A corporate associate said, “Most of the people I’ve heard of that were let go were lateral hires,” adding, “our Salt Lake City office was lateral heavy.”
He said: “I realized it was not a surprise to any of those people [to be let go.]“The layoffs follow so-called mid-year reviews, which affect only a subset of lawyers who were called in following a performance review last year.
Another US-based M&A associate said he had noticed a “decline in work”, from “overworked to normal”.
According to data from Leopard Solutions, Kirkland added 255 private equity associates between the first quarters of 2020 and 2022. However, that number fell from 601 to 518 between March 2022 and the same month this year.
A recruiter who asked not to be named said Kirkland “wasn’t a warm and fuzzy place . . . They’re in it to make a profit and you have to run with the pack.”

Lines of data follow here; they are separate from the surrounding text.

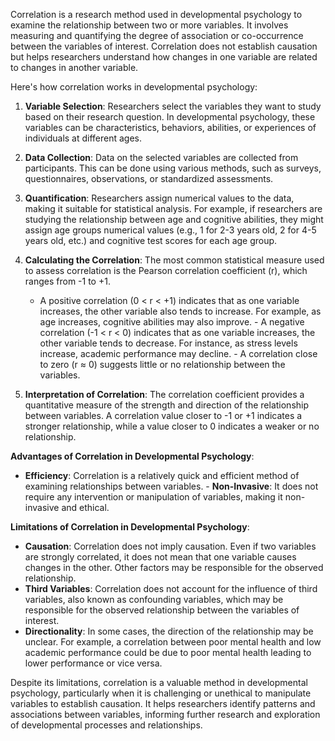 Correlation is a research method used in developmental psychology to examine
the relationship between two or more variables. It involves measuring and
quantifying the degree of association or co-occurrence between the variables
of interest. Correlation does not establish causation but helps researchers
understand how changes in one variable are related to changes in another
variable.

Here's how correlation works in developmental psychology:

1. **Variable Selection**: Researchers select the variables they want to
study based on their research question. In developmental psychology, these
variables can be characteristics, behaviors, abilities, or experiences of
individuals at different ages.

2. **Data Collection**: Data on the selected variables are collected from
participants. This can be done using various methods, such as surveys,
questionnaires, observations, or standardized assessments.

3. **Quantification**: Researchers assign numerical values to the data,
making it suitable for statistical analysis. For example, if researchers are
studying the relationship between age and cognitive abilities, they might
assign age groups numerical values (e.g., 1 for 2-3 years old, 2 for 4-5
years old, etc.) and cognitive test scores for each age group.

4. **Calculating the Correlation**: The most common statistical measure
used to assess correlation is the Pearson correlation coefficient (r),
which ranges from -1 to +1.
   - A positive correlation (0 < r < +1) indicates that as one variable
   increases, the other variable also tends to increase. For example,
   as age increases, cognitive abilities may also improve.  - A negative
   correlation (-1 < r < 0) indicates that as one variable increases, the
   other variable tends to decrease. For instance, as stress levels increase,
   academic performance may decline.  - A correlation close to zero (r ≈ 0)
   suggests little or no relationship between the variables.

5. **Interpretation of Correlation**: The correlation coefficient provides
a quantitative measure of the strength and direction of the relationship
between variables. A correlation value closer to -1 or +1 indicates a stronger
relationship, while a value closer to 0 indicates a weaker or no relationship.

**Advantages of Correlation in Developmental Psychology**:

- **Efficiency**: Correlation is a relatively quick and efficient method of
examining relationships between variables.  - **Non-Invasive**: It does not
require any intervention or manipulation of variables, making it non-invasive
and ethical.

**Limitations of Correlation in Developmental Psychology**:

- **Causation**: Correlation does not imply causation. Even if two variables
are strongly correlated, it does not mean that one variable causes changes in
the other. Other factors may be responsible for the observed relationship.
- **Third Variables**: Correlation does not account for the influence
of third variables, also known as confounding variables, which may be
responsible for the observed relationship between the variables of interest.
- **Directionality**: In some cases, the direction of the relationship may
be unclear. For example, a correlation between poor mental health and low
academic performance could be due to poor mental health leading to lower
performance or vice versa.

Despite its limitations, correlation is a valuable method in developmental
psychology, particularly when it is challenging or unethical to manipulate
variables to establish causation. It helps researchers identify patterns and
associations between variables, informing further research and exploration
of developmental processes and relationships.
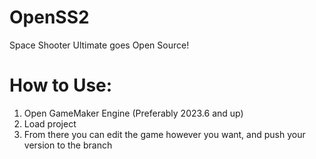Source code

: # OpenSS2
 Space Shooter Ultimate goes Open Source!

# How to Use:
1. Open GameMaker Engine (Preferably 2023.6 and up)
2. Load project
3. From there you can edit the game however you want, and push your version to the branch
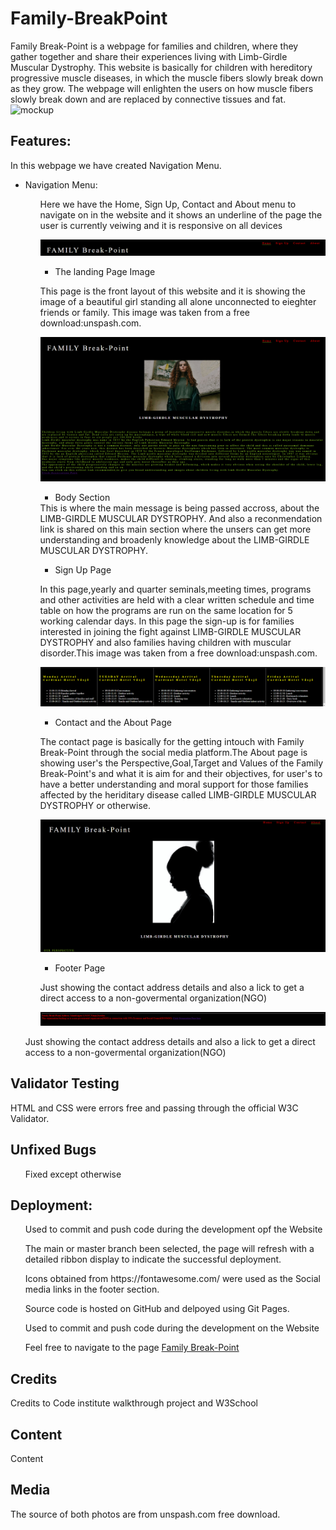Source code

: # Family-BreakPoint
Family Break-Point is a webpage for families and children, where they gather together and share their experiences living with Limb-Girdle Muscular Dystrophy.
This website is basically for children with hereditory progressive muscle diseases, in which the muscle fibers slowly break down as they grow. 
The webpage will enlighten the users on how muscle fibers slowly break down and are replaced by connective tissues and fat.
![mockup](doc/readme_images/mockup.JPG)


 <h2><Strong>Features:</strong></h2>
In this webpage we have created Navigation Menu. <br/>

<ul>
<li>Navigation Menu:</li>
<ul>
<p> Here we have the Home, Sign Up, Contact and About menu to navigate on in the website and it shows an underline of the page the user is currently veiwing and it is responsive on all devices </p>

![image](/docs/Active%20Page.PNG)


<ul>
<li>The landing Page Image</li>
</ul>
<p> This page is the front layout of this website  and it is showing the image of a beautiful girl standing all alone unconnected to eieghter friends or family. This image was taken from a free download:unspash.com.</p>

![image](/docs/Home%20%20Page.PNG)


<ul>
<li>Body Section</li>
</ul>
This is where the main message is being passed accross, about the LIMB-GIRDLE MUSCULAR DYSTROPHY. And also a reconmendation link is shared on this main section where the unsers can get more understanding and broadenly knowledge about the LIMB-GIRDLE MUSCULAR DYSTROPHY. 


<ul>
<li>Sign Up Page</li>
</ul>
<p>In this page,yearly and quarter seminals,meeting times, programs and other activities are held with a clear written schedule and time table on how the programs are run on the same location for 5 working calendar days.
In this page the sign-up is for families interested in joining the fight against LIMB-GIRDLE MUSCULAR DYSTROPHY and also families having children with muscular disorder.This image was taken from a free download:unspash.com.</p> 


![image](/docs/Table.PNG)


<ul>
<li>Contact and the About Page</li>
</ul>
<p>The contact page is basically for the getting intouch with Family Break-Point through the social media platform.The About page is showing user's the Perspective,Goal,Target and Values of the Family Break-Point's and what it is aim for and their objectives, for user's to have a better understanding and moral support for those families affected by the heriditary disease called LIMB-GIRDLE MUSCULAR DYSTROPHY or otherwise.</p>

![image](/docs/Family%20Break-Point.PNG)




<ul>
<li>Footer Page</li>
</ul>
<p> Just showing the contact address details and also a lick to get a direct access to a non-govermental organization(NGO) </p>

![image](/docs/footer%20page.PNG)




</ul>
<p> Just showing the contact address details and also a lick to get a direct access to a non-govermental organization(NGO) </p></ul>



<h2><Strong>Validator Testing</strong></h2>
<p>HTML and CSS were errors free and passing through the official W3C Validator.
</p>

<h2><Strong>Unfixed Bugs</strong></h2>

<ul>
<p>Fixed except otherwise</p>
</ul>





<h2><Strong>Deployment:</strong></h2>

</p>
</ul>
<ul>
<p>Used to commit and push code during the development opf the Website</p>
</ul>
<ul>
<p>The main or master branch been selected, the page will refresh with a detailed ribbon display to indicate the successful deployment.</p>
</ul>
<ul>Icons obtained from https://fontawesome.com/ were used as the Social media links in the footer section.</ul>
<ul>Source code is hosted on GitHub and delpoyed using Git Pages.</ul>
<ul>Used to commit and push code during the development on the Website
</ul>
<ul>Feel free to navigate to the page <a href="https://email2ify.github.io/Family-BreakPoint//" target="_blank">Family Break-Point</a>
</ul>

<h2><Strong>Credits</strong></h2>
<p>Credits to Code institute walkthrough project and W3School</p>




<h2><Strong>Content</strong></h2>


</ul>
<p>Content</p>
</ul>

<h2><Strong>Media</strong></h2>


</ul>
<p>The source of both photos are from unspash.com free download.</p>
</ul>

Kirkland’s affected attorneys will receive four months’ salary and benefits and remain on the firm’s website for a period of time while they look for other work, the people said.
The update comes as other US law firms cut staff in response to gloomy markets and job cuts in the tech sector. Cooley, Silicon Valley outfits Goodwin Procter, Davis Wright Tremaine, Stroock & Stroock & Lavan and Shearman & Sterling have all cut jobs this year.
Kirkland’s first associate said the firm was facing a slowdown in private equity deals moving lawyers into busier areas such as restructuring, or secondary deals in which funds were trying to secure liquidity.